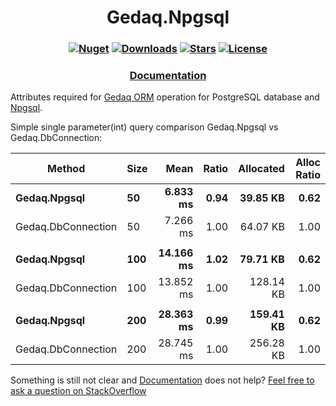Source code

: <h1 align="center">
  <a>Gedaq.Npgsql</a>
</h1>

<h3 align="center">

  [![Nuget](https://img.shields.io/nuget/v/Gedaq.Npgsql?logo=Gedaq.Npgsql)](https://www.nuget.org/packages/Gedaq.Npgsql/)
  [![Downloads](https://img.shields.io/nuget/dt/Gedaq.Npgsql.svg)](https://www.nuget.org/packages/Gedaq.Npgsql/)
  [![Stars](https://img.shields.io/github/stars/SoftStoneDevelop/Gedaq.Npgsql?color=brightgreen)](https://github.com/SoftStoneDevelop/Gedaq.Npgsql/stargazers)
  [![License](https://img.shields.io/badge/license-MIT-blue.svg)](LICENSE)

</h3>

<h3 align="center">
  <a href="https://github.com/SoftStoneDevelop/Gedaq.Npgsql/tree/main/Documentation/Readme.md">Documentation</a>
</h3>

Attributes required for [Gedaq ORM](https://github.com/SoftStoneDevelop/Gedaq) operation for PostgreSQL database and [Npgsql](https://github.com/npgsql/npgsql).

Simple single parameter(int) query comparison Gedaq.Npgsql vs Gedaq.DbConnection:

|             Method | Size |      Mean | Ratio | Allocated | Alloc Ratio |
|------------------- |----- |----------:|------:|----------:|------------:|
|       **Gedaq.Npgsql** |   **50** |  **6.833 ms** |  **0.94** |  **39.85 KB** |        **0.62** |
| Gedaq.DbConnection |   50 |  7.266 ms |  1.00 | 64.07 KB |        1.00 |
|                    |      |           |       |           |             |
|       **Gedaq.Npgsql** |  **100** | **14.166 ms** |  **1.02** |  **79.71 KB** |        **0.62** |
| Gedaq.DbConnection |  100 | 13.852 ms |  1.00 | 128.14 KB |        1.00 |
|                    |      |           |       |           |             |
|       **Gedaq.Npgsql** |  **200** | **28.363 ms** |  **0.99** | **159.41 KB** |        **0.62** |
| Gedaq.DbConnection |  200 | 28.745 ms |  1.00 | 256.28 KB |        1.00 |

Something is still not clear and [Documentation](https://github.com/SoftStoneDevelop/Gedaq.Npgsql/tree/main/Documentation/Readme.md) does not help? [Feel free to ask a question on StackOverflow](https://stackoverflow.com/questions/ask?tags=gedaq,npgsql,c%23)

********

## [Task]
Check each line of the records above for the string "Documentation", and report every line that has it.

## [Written response]
  <a href="https://github.com/SoftStoneDevelop/Gedaq.Npgsql/tree/main/Documentation/Readme.md">Documentation</a>
Something is still not clear and [Documentation](https://github.com/SoftStoneDevelop/Gedaq.Npgsql/tree/main/Documentation/Readme.md) does not help? [Feel free to ask a question on StackOverflow](https://stackoverflow.com/questions/ask?tags=gedaq,npgsql,c%23)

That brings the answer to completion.